Saved data entries:
*** Block opens ***
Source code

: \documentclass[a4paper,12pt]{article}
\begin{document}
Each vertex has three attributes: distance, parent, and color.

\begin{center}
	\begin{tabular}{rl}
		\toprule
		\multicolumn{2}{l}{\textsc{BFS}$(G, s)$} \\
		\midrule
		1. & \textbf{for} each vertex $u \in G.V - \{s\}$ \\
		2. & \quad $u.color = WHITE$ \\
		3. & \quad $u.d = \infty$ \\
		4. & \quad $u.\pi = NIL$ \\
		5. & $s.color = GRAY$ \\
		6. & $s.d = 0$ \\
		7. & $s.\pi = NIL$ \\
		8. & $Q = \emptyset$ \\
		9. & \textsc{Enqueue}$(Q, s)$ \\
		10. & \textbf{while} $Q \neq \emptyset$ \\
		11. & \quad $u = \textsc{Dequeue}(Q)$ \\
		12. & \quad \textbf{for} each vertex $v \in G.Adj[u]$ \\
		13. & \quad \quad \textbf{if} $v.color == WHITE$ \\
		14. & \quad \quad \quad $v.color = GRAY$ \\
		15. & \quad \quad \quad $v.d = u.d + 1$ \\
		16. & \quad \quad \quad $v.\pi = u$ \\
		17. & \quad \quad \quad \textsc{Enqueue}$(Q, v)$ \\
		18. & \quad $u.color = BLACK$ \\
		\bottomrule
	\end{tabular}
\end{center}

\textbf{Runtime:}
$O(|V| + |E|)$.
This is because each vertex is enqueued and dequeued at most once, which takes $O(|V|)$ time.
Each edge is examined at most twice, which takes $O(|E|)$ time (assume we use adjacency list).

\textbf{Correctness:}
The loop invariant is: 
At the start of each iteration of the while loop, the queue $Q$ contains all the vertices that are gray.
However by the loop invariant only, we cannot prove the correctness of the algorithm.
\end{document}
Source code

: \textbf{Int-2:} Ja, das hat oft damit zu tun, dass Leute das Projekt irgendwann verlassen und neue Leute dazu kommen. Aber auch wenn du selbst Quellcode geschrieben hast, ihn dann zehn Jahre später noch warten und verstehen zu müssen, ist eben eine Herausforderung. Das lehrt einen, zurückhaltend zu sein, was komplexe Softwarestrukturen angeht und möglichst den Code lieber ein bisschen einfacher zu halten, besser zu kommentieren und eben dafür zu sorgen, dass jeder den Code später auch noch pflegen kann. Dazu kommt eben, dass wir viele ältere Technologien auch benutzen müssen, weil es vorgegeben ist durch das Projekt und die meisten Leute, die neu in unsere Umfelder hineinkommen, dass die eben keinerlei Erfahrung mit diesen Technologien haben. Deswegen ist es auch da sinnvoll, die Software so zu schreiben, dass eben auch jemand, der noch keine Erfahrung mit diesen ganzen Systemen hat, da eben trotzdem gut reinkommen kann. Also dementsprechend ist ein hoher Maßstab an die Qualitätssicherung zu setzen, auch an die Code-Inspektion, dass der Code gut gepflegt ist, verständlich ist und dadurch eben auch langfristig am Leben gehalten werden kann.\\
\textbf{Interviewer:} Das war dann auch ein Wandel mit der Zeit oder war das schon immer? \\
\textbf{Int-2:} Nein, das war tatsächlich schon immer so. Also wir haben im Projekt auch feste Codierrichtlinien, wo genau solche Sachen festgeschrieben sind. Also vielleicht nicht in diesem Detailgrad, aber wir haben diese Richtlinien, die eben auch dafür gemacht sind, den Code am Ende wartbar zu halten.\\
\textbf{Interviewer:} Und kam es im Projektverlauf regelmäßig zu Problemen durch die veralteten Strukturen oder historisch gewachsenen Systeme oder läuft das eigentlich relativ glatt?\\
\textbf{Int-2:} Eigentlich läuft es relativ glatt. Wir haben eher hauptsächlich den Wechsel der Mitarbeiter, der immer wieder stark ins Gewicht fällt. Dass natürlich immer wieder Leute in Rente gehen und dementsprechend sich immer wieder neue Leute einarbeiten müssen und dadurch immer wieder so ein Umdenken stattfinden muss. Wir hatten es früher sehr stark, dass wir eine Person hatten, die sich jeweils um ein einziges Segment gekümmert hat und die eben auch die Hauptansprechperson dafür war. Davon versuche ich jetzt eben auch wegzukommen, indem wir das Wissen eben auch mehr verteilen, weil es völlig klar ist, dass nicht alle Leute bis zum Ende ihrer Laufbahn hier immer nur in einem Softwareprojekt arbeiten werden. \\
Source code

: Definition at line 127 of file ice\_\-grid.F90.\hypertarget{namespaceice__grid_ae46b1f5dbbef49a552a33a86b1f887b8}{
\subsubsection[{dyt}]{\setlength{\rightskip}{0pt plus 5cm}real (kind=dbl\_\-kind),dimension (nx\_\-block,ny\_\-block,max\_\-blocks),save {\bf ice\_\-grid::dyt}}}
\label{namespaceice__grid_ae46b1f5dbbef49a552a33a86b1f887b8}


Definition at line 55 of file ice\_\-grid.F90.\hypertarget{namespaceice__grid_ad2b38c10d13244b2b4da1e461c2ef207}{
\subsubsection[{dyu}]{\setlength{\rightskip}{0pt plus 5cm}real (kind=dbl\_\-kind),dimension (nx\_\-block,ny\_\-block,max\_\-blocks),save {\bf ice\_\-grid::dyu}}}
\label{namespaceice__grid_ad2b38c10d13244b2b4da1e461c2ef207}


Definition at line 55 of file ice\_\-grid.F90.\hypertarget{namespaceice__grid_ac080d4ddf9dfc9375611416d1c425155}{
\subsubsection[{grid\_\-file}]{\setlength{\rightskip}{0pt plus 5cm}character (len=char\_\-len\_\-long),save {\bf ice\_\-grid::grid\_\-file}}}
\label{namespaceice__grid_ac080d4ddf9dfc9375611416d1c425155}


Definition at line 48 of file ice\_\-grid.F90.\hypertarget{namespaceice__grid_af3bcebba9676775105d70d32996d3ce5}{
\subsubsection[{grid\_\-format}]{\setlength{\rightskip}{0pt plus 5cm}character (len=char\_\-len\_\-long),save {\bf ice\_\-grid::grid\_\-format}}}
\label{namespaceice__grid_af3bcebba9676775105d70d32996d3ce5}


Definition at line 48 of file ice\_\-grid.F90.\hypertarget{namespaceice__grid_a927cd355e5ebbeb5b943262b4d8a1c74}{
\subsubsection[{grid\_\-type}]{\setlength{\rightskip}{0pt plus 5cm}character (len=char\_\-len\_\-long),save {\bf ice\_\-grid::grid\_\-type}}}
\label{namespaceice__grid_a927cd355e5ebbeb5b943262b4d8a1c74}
*** Block closes ***
## Your objective:
Can you repeat, word for word, every line above from the one containing "18. & \quad $u.color = BLACK$ \\" down to the one containing "eigentlich relativ glatt?\\", including both?

## Solution to this exercise:
		18. & \quad $u.color = BLACK$ \\
		\bottomrule
	\end{tabular}
\end{center}

\textbf{Runtime:}
$O(|V| + |E|)$.
This is because each vertex is enqueued and dequeued at most once, which takes $O(|V|)$ time.
Each edge is examined at most twice, which takes $O(|E|)$ time (assume we use adjacency list).

\textbf{Correctness:}
The loop invariant is: 
At the start of each iteration of the while loop, the queue $Q$ contains all the vertices that are gray.
However by the loop invariant only, we cannot prove the correctness of the algorithm.
\end{document}
Source code

: \textbf{Int-2:} Ja, das hat oft damit zu tun, dass Leute das Projekt irgendwann verlassen und neue Leute dazu kommen. Aber auch wenn du selbst Quellcode geschrieben hast, ihn dann zehn Jahre später noch warten und verstehen zu müssen, ist eben eine Herausforderung. Das lehrt einen, zurückhaltend zu sein, was komplexe Softwarestrukturen angeht und möglichst den Code lieber ein bisschen einfacher zu halten, besser zu kommentieren und eben dafür zu sorgen, dass jeder den Code später auch noch pflegen kann. Dazu kommt eben, dass wir viele ältere Technologien auch benutzen müssen, weil es vorgegeben ist durch das Projekt und die meisten Leute, die neu in unsere Umfelder hineinkommen, dass die eben keinerlei Erfahrung mit diesen Technologien haben. Deswegen ist es auch da sinnvoll, die Software so zu schreiben, dass eben auch jemand, der noch keine Erfahrung mit diesen ganzen Systemen hat, da eben trotzdem gut reinkommen kann. Also dementsprechend ist ein hoher Maßstab an die Qualitätssicherung zu setzen, auch an die Code-Inspektion, dass der Code gut gepflegt ist, verständlich ist und dadurch eben auch langfristig am Leben gehalten werden kann.\\
\textbf{Interviewer:} Das war dann auch ein Wandel mit der Zeit oder war das schon immer? \\
\textbf{Int-2:} Nein, das war tatsächlich schon immer so. Also wir haben im Projekt auch feste Codierrichtlinien, wo genau solche Sachen festgeschrieben sind. Also vielleicht nicht in diesem Detailgrad, aber wir haben diese Richtlinien, die eben auch dafür gemacht sind, den Code am Ende wartbar zu halten.\\
\textbf{Interviewer:} Und kam es im Projektverlauf regelmäßig zu Problemen durch die veralteten Strukturen oder historisch gewachsenen Systeme oder läuft das eigentlich relativ glatt?\\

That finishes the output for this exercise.